UNCCUT: Understanding Change in Car Use over Time
Authors: Malcolm Morgan, Craig Morton, Fredrik Monsuur,
Robin Lovelace & Eva Heinen (2022)
PDF (24 pages, 2 MB)
This study works with vehicle licensing statistics at a neighbourhood scale alongside other publicly available land-use and transport data sources to understand what is associated with increases and decreases in car ownership at a small spatial scale and what this can teach us about how to reduce car ownership nationwide.
Key Findings
Reducing car use and ownership is necessary for decarbonising the UK economy. There are no plausible pathways to get to net-zero by 2050 unless the number of cars reduces. Nevertheless, in the last twenty years, car ownership has grown steadily. In this report, we explore a new and spatially detailed time series dataset about car ownership in England and Wales between 2002 and 2018. We seek places where car ownership is in decline and ask if there are any lessons that these places can teach us about how to reduce car ownership nationwide.

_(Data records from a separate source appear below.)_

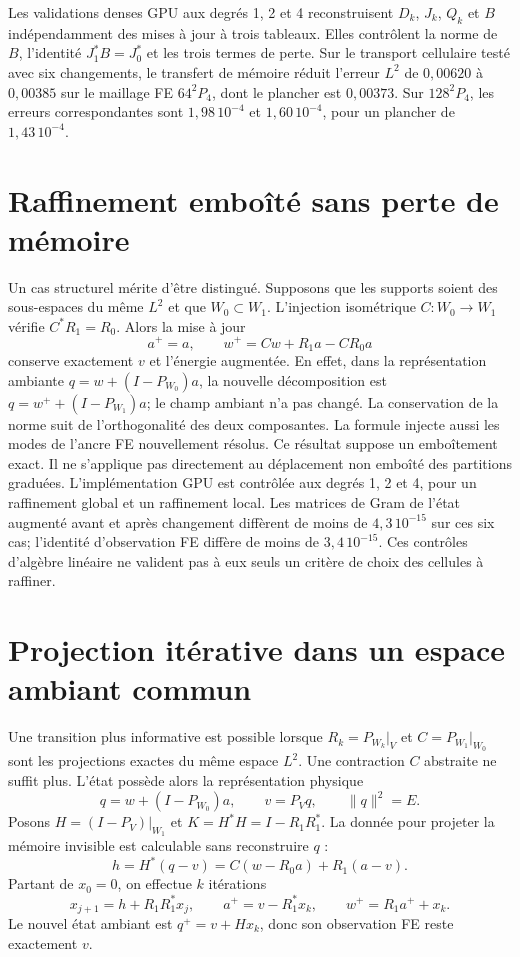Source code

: \documentclass[11pt,a4paper]{article}
\begin{document}
Les validations denses GPU aux degrés 1, 2 et 4 reconstruisent $D_k$,
$J_k$, $Q_k$ et $B$ indépendamment des mises à jour à trois tableaux.
Elles contrôlent la norme de $B$, l'identité $J_1^*B=J_0^*$ et les trois
termes de perte. Sur le transport cellulaire testé avec six changements,
le transfert de mémoire réduit l'erreur $L^2$ de $0{,}00620$ à $0{,}00385$
sur le maillage FE $64^2P_4$, dont le plancher est $0{,}00373$.
Sur $128^2P_4$, les erreurs correspondantes sont $1{,}98\,10^{-4}$ et
$1{,}60\,10^{-4}$, pour un plancher de $1{,}43\,10^{-4}$.

\section{Raffinement emboîté sans perte de mémoire}
Un cas structurel mérite d'être distingué. Supposons que les supports
soient des sous-espaces du même $L^2$ et que $W_0\subset W_1$.
L'injection isométrique $C:W_0\to W_1$ vérifie $C^*R_1=R_0$.
Alors la mise à jour
\[
 a^+=a,\qquad w^+=Cw+R_1a-CR_0a
\]
conserve exactement $v$ et l'énergie augmentée. En effet, dans la
représentation ambiante $q=w+(I-P_{W_0})a$, la nouvelle décomposition
est $q=w^++(I-P_{W_1})a$; le champ ambiant n'a pas changé.
La conservation de la norme suit de l'orthogonalité des deux composantes.
La formule injecte aussi les modes de l'ancre FE nouvellement résolus.
Ce résultat suppose un emboîtement exact. Il ne s'applique pas directement
au déplacement non emboîté des partitions graduées.
L'implémentation GPU est contrôlée aux degrés 1, 2 et 4, pour un
raffinement global et un raffinement local. Les matrices de Gram de
l'état augmenté avant et après changement diffèrent de moins de
$4{,}3\,10^{-15}$ sur ces six cas; l'identité d'observation FE diffère
de moins de $3{,}4\,10^{-15}$. Ces contrôles d'algèbre linéaire ne valident
pas à eux seuls un critère de choix des cellules à raffiner.

\section{Projection itérative dans un espace ambiant commun}
Une transition plus informative est possible lorsque $R_k=P_{W_k}|_V$
et $C=P_{W_1}|_{W_0}$ sont les projections exactes du même espace $L^2$.
Une contraction $C$ abstraite ne suffit plus. L'état possède alors la
représentation physique
\[
 q=w+(I-P_{W_0})a,\qquad v=P_Vq,\qquad \|q\|^2=E.
\]
Posons $H=(I-P_V)|_{W_1}$ et $K=H^*H=I-R_1R_1^*$.
La donnée pour projeter la mémoire invisible est calculable sans
reconstruire $q$ :
\[
 h=H^*(q-v)=C(w-R_0a)+R_1(a-v).
\]
Partant de $x_0=0$, on effectue $k$ itérations
\[
 x_{j+1}=h+R_1R_1^*x_j,
 \qquad a^+=v-R_1^*x_k,\qquad w^+=R_1a^++x_k.
\]
Le nouvel état ambiant est $q^+=v+Hx_k$, donc son observation FE
reste exactement $v$.
\end{document}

Largely it was found that the most successful way to reduce car ownership was to build dense low-car housing such as flats within existing urban areas. This was often successful in increasing the resident population without increasing the number of cars and, in some cases, reducing the number of cars within the LSOA.
An exploration of changes in car ownership around new train and tram stations produced mixed results. Overall, it appears that new stations reduce car ownership in places where car ownership is below average but have little effect on areas where car ownership is already high.
The analysis also highlighted the importance of considering key demographic groups such as children, students, and the elderly, that are less likely to own cars, so shifts in their relative proportions can skew the apparent rate of car ownership.
The report identifies several opportunities for further research and makes recommendations about how car ownership and use changes could be better understood in the future by incorporating data on car use as opposed to ownership, and data around population, demographics, house building, and public transport.